**REQUIRED WORK**
Comb the records below for the string "lookup" and copy each line where it turns up.

**RECORDS PROVIDED**

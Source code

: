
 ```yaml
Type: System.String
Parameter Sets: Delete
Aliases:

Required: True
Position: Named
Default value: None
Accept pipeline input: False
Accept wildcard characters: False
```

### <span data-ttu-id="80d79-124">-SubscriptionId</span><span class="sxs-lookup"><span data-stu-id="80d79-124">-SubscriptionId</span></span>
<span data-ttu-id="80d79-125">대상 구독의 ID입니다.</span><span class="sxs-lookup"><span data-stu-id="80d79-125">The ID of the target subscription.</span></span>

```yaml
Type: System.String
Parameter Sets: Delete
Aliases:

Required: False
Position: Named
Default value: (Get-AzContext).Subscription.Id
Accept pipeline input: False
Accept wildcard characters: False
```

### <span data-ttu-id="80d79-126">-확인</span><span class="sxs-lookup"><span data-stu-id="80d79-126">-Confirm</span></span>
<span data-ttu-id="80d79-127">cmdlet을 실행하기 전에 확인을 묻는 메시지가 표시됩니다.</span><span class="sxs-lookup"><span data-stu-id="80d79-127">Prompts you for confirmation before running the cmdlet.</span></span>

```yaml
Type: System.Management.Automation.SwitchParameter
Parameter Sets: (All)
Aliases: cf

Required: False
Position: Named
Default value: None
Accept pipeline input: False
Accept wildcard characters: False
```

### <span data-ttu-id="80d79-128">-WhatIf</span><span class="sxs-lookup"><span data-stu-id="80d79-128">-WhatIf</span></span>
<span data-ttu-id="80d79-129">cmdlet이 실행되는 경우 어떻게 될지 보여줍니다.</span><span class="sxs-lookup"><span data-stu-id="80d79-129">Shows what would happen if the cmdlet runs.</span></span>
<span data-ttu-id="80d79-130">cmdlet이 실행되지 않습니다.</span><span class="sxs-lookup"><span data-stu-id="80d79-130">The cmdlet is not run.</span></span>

**WRITTEN SOLUTION**
### <span data-ttu-id="80d79-124">-SubscriptionId</span><span class="sxs-lookup"><span data-stu-id="80d79-124">-SubscriptionId</span></span>
<span data-ttu-id="80d79-125">대상 구독의 ID입니다.</span><span class="sxs-lookup"><span data-stu-id="80d79-125">The ID of the target subscription.</span></span>
### <span data-ttu-id="80d79-126">-확인</span><span class="sxs-lookup"><span data-stu-id="80d79-126">-Confirm</span></span>
<span data-ttu-id="80d79-127">cmdlet을 실행하기 전에 확인을 묻는 메시지가 표시됩니다.</span><span class="sxs-lookup"><span data-stu-id="80d79-127">Prompts you for confirmation before running the cmdlet.</span></span>
### <span data-ttu-id="80d79-128">-WhatIf</span><span class="sxs-lookup"><span data-stu-id="80d79-128">-WhatIf</span></span>
<span data-ttu-id="80d79-129">cmdlet이 실행되는 경우 어떻게 될지 보여줍니다.</span><span class="sxs-lookup"><span data-stu-id="80d79-129">Shows what would happen if the cmdlet runs.</span></span>
<span data-ttu-id="80d79-130">cmdlet이 실행되지 않습니다.</span><span class="sxs-lookup"><span data-stu-id="80d79-130">The cmdlet is not run.</span></span>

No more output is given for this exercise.